**WHAT YOU NEED TO DO:**
Start at the line below containing "Add header, nav, subsription" and stop at the line containing "any last mistakes". Repeat every line of that stretch exactly, and nothing outside it.

Stored data
== Segment start ==

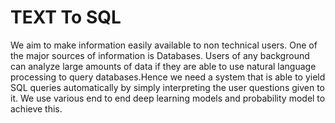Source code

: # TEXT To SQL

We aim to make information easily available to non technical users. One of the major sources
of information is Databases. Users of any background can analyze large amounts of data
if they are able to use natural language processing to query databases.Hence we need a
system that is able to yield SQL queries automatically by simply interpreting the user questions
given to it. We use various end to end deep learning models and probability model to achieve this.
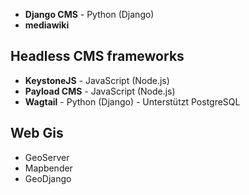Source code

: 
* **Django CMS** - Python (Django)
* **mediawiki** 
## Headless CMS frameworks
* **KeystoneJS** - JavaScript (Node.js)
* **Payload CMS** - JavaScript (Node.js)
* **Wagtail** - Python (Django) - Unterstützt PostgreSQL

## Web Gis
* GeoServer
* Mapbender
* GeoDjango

== Segment end ==
== Segment start ==

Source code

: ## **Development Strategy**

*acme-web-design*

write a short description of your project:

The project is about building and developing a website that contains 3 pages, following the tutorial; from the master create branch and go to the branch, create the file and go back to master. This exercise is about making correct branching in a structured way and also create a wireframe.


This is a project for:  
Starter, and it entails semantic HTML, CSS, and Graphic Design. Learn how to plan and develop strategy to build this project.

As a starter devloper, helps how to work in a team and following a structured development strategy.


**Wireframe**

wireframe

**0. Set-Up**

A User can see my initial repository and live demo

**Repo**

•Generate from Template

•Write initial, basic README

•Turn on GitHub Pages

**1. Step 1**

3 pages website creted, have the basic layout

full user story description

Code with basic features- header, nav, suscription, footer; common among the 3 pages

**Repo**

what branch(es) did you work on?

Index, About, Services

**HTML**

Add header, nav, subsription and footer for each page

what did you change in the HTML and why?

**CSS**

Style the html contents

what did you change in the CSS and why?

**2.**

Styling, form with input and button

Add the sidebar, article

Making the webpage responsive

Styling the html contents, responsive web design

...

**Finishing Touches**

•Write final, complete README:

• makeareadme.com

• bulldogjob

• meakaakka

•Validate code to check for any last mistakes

== Segment end ==
== Segment start ==

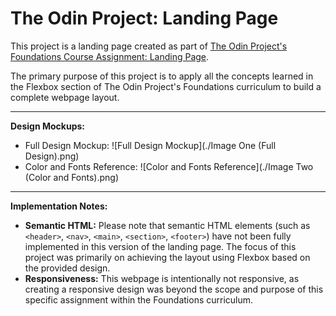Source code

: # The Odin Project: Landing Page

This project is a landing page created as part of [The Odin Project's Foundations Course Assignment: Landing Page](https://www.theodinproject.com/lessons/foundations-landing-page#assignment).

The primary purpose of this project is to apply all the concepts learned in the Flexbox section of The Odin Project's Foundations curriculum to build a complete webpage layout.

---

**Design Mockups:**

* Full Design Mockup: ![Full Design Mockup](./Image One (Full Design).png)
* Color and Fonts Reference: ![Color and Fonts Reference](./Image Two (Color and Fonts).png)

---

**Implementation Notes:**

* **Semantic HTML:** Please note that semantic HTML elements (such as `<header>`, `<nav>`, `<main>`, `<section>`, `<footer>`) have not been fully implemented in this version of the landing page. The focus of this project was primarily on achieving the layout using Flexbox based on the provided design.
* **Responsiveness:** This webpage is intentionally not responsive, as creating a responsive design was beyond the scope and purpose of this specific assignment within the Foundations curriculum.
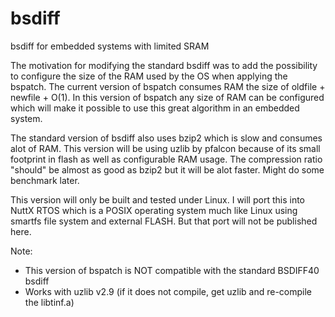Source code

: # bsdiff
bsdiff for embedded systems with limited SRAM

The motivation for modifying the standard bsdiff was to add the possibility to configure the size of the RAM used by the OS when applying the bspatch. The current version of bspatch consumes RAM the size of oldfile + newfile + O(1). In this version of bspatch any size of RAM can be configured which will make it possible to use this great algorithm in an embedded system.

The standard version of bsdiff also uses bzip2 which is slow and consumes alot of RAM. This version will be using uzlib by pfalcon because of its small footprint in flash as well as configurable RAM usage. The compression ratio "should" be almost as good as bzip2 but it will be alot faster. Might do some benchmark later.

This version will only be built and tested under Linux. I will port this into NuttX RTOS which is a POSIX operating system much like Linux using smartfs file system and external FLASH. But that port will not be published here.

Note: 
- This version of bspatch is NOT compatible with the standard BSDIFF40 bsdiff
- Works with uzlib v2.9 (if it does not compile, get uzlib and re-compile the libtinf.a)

== Segment end ==

**RESPONSE FOR THIS EXERCISE:**
Add header, nav, subsription and footer for each page

what did you change in the HTML and why?

**CSS**

Style the html contents

what did you change in the CSS and why?

**2.**

Styling, form with input and button

Add the sidebar, article

Making the webpage responsive

Styling the html contents, responsive web design

...

**Finishing Touches**

•Write final, complete README:

• makeareadme.com

• bulldogjob

• meakaakka

•Validate code to check for any last mistakes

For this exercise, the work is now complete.